*** DATASET ENTRIES
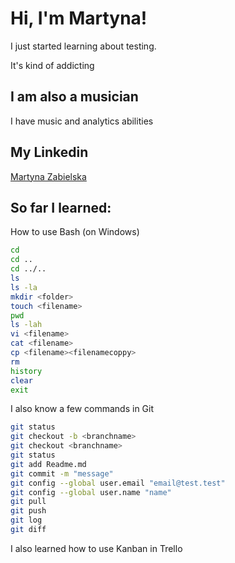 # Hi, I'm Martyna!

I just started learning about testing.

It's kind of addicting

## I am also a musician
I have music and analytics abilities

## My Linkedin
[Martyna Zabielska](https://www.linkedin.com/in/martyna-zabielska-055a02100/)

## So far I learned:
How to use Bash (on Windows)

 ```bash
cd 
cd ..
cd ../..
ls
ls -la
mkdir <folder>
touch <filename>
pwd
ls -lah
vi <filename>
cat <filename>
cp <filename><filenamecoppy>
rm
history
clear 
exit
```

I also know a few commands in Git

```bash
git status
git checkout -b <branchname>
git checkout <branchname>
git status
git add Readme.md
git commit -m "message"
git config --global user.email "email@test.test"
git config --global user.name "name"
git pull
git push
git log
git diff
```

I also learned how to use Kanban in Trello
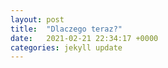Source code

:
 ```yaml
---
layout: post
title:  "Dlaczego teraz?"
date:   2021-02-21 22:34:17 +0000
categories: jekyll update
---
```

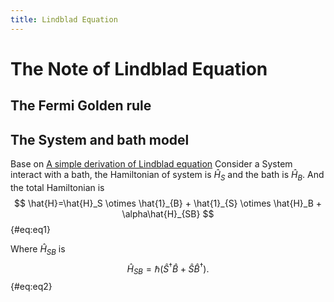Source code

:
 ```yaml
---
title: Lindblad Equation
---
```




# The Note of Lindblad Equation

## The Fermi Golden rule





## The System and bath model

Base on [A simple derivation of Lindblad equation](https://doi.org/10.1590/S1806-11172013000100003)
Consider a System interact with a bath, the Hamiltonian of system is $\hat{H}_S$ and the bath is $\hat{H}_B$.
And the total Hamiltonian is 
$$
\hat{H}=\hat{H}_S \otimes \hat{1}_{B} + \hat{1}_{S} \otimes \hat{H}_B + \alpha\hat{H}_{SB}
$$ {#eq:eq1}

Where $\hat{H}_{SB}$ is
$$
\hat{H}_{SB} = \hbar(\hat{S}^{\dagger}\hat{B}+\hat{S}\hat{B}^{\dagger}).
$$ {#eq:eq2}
******
WORK ORDER -
Check each line of the records above for the word "filename" and report how many lines have it, as a number only.

OUTPUT OF THE EXERCISE -
4